November 22, 2015
On Tuesday, 17 November 2015 at 23:50:13 UTC, Timon Gehr wrote:
>> Main use case for such containers is efficient thread sharing and that
>> totally justifies specialized container (or even allocator) for each
>> dataset.
>
> Persistent containers are useful even if only a single thread is involved, as they can speed up some algorithms.
>
> Having the library provide List!T, but not List!(List!T) is a ridiculous situation. More generally, types shouldn't need to satisfy any additional constraints (beyond abstract container specific ones) to be allowed to place their instances in containers.

In my opinion it is perfectly reasonable to require GC for such "casual" usage and require narrow specialization from RC based solutions. Physical immutability requires external memory tracking - GC provides that naturally and trying to ignore that fact with RC model feels like cheating yourself to me.

It may be possible to provide more generic solution if you place reference counting into allocator itself. But I trust Andrei expertise in this domain so if he decided to not pursue this approach there must be good reasons.

> I don't think the cases where writing a new specialized version from scratch is justified are what the new container module will be about.

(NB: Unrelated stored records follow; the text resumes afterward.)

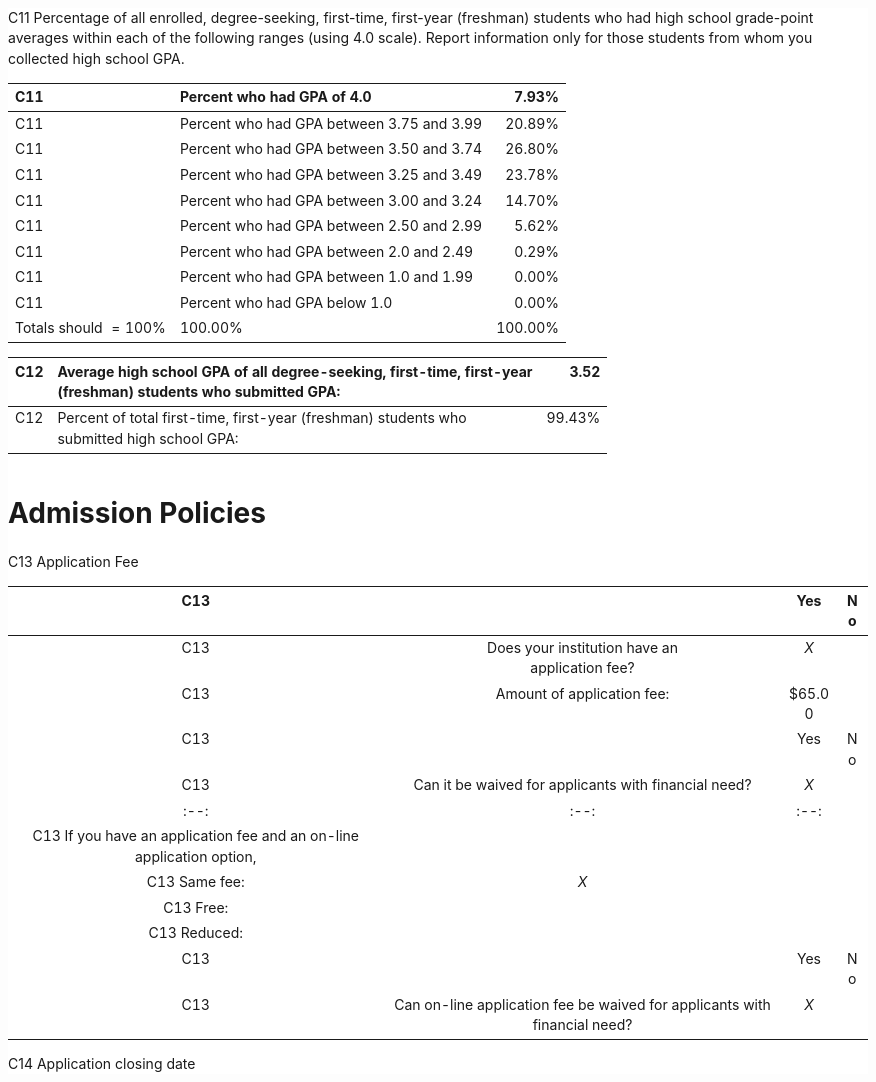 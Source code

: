 C11 Percentage of all enrolled, degree-seeking, first-time, first-year (freshman) students who had high school grade-point averages within each of the following ranges (using 4.0 scale). Report information only for those students from whom you collected high school GPA.

| C11 | Percent who had GPA of 4.0 | $7.93 \%$ |
| :-- | :-- | --: |
| C11 | Percent who had GPA between 3.75 and 3.99 | $20.89 \%$ |
| C11 | Percent who had GPA between 3.50 and 3.74 | $26.80 \%$ |
| C11 | Percent who had GPA between 3.25 and 3.49 | $23.78 \%$ |
| C11 | Percent who had GPA between 3.00 and 3.24 | $14.70 \%$ |
| C11 | Percent who had GPA between 2.50 and 2.99 | $5.62 \%$ |
| C11 | Percent who had GPA between 2.0 and 2.49 | $0.29 \%$ |
| C11 | Percent who had GPA between 1.0 and 1.99 | $0.00 \%$ |
| C11 | Percent who had GPA below 1.0 | $0.00 \%$ |
| Totals should $=100 \%$ | $100.00 \%$ | $100.00 \%$ |


| C12 | Average high school GPA of all degree-seeking, first-time, first-year <br> (freshman) students who submitted GPA: | 3.52 |
| :-- | :-- | --: |
| C12 | Percent of total first-time, first-year (freshman) students who <br> submitted high school GPA: | $99.43 \%$ |

# Admission Policies 

C13 Application Fee

| C13 |  | Yes | No |
| :--: | :--: | :--: | :--: |
| C13 | Does your institution have an <br> application fee? | $X$ |  |
| C13 | Amount of application fee: | $\$ 65.00$ |  |
| C13 |  | Yes | No |
C13 | Can it be waived for applicants with financial need? | $X$ |  |
| :--: | :--: | :--: |
| C13 If you have an application fee and an on-line application option, |  |  |
| C13 Same fee: | $X$ |  |
| C13 Free: |  |  |
| C13 Reduced: |  |  |
| C13 |  | Yes | No |
| C13 | Can on-line application fee be waived for applicants with financial need? | $X$ |  |

C14 Application closing date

Yes, indeed. That is why I don't think non-GC version of such containers belongs to such standard package at all. It is not worth the proposed costs.
November 22, 2015
On Sunday, 22 November 2015 at 00:38:19 UTC, Dicebot wrote:
> In my opinion it is perfectly reasonable to require GC for such "casual" usage and require narrow specialization from RC based solutions. Physical immutability requires external memory tracking - GC provides that naturally and trying to ignore that fact with RC model feels like cheating yourself to me.

On a related topic - are there any pure functional languages that don't use GC internally? Those could be worth looking at.
November 22, 2015
On 11/21/2015 07:48 PM, Dicebot wrote:
> On Sunday, 22 November 2015 at 00:38:19 UTC, Dicebot wrote:
>> In my opinion it is perfectly reasonable to require GC for such
>> "casual" usage and require narrow specialization from RC based
>> solutions. Physical immutability requires external memory tracking -
>> GC provides that naturally and trying to ignore that fact with RC
>> model feels like cheating yourself to me.
>
> On a related topic - are there any pure functional languages that don't
> use GC internally? Those could be worth looking at.

I don't know of any, but that's beside the point. RC can be integrated with purity relatively easily if it's done automatically by the compiler. The problem is library-level RC does not work with immutability. -- Andrei

November 23, 2015
On Sunday, 22 November 2015 at 15:25:28 UTC, Andrei Alexandrescu wrote:
> I don't know of any, but that's beside the point. RC can be integrated with purity relatively easily if it's done automatically by the compiler. The problem is library-level RC does not work with immutability. -- Andrei

Not entirely. If there are any one can have a look how compiler organizes rc management internally there and what are current D limitations of doing so in a library. But I don't know any either and suspect it isn't coincidental.
November 23, 2015
On Monday, 23 November 2015 at 04:40:08 UTC, Dicebot wrote:
> Not entirely. If there are any one can have a look how compiler organizes rc management internally there and what are current D limitations of doing so in a library. But I don't know any either and suspect it isn't coincidental.

They exist:

1. reactive programming language that don't do allocation

2. languages that forbid circular references

3. languages that allow memory leaks in the case of circular references

In addition you have runtimes that use region allocators.

However, keep in mind that mark-sweep was invented for Lisp.